Also, when I am asked where I am from, I will say "Corby originally, but I left there in 1972 and have now lived in Nottingham for 22 years" - a mouthful, but answers most questions!


----------



## vince

I see that the situation is similar in The UK as in Canada.

Does the situation apply to "white people" (for lack of a better word) as well? Or only to us native-born foreigners? (what an oxymoron!)


----------



## bouee

where are you from could also be : d'où êtes vous ?


----------



## vince

i've also heard "tu es d'où?" For the first dozen times I heard it, I thought people were asking "tu es doux?" ("Are you gentle?") which really confused me.


----------



## emma42

"Tu es doux/d'où?"! 

If it's a white person with a "foreign" accent I will just say, "where are you from?" because it's unlikely that they are native.


----------



## bouee

vince said:
			
		

> i've also heard "tu es d'où?" For the first dozen times I heard it, I thought people were asking "tu es doux?" ("Are you gentle?") which really confused me.



  

I had never realised it sounded the same !


----------



## JerseyRich

S'il vous plait,
Vous venez d'ou? = Where are you from

How polite is the above sentence

Merci d'avance

Richard


----------



## Chipolata

Hello Richard,

"Vous venez d'où" is quite colloquial, I mean, you can use it but it's not the proper way to make a question. "D'où venez-vous?" would be more adequate.


----------



## JerseyRich

Would you use D'où venez-vous? if you were talking to someone younger and maybe in a bar



Chipolata said:


> Hello Richard,
> 
> "Vous venez d'où" is quite colloquial, I mean, you can use it but it's not the proper way to make a question. "D'où venez-vous?" would be more adequate.


----------



## Chipolata

To someone younger and in a bar I would say "Tu viens d'où?" ;D


----------



## JerseyRich

Merci encore


----------



## Spiderkat

JerseyRich said:


> S'il vous plait,
> Vous venez d'ou? = Where are you from
> 
> ...


I think it's better to translate "D'où venez-vous?" as "Where do you come from?" and "D'où êtes-vous?" as "Where are you from?".


----------



## to_rk

Est-ce que vous habite? this translate to where do you live?

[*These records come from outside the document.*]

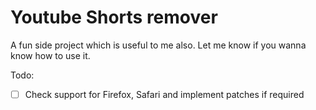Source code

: # Youtube Shorts remover

A fun side project which is useful to me also. 
Let me know if you wanna know how to use it. 

Todo:

- [ ] Check support for Firefox, Safari and implement patches if required
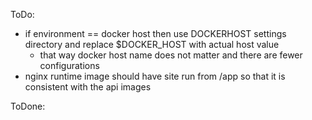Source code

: ToDo:

* if environment == docker host then use DOCKERHOST settings directory and replace $DOCKER_HOST with actual host value
	* that way docker host name does not matter and there are fewer configurations
* nginx runtime image should have site run from /app so that it is consistent with the api images 

ToDone:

but...it should sound like 'where are you from?'

quand vous etes depuis? -- is this correct


----------



## lauren0187

*D'où viens*-*tu? - where do you come from*


----------



## fragilistic

I would translate "where are you from?" as "vous êtes d'où?" (où means where)
And "where do you live?" as "Où est-ce que vous habitez?"
your sentence is not correct. Quand means when.
Hope this helps.


----------



## Ms Serenah

Bonjour!
Could you translate the followings into francais for me? 

Where're you from?

[...]

S'il vous plait aider! 
Merci beaucoup ! =P


----------



## pbx

Et _where are you from_, en français : _D'où êtes-vous ?_


----------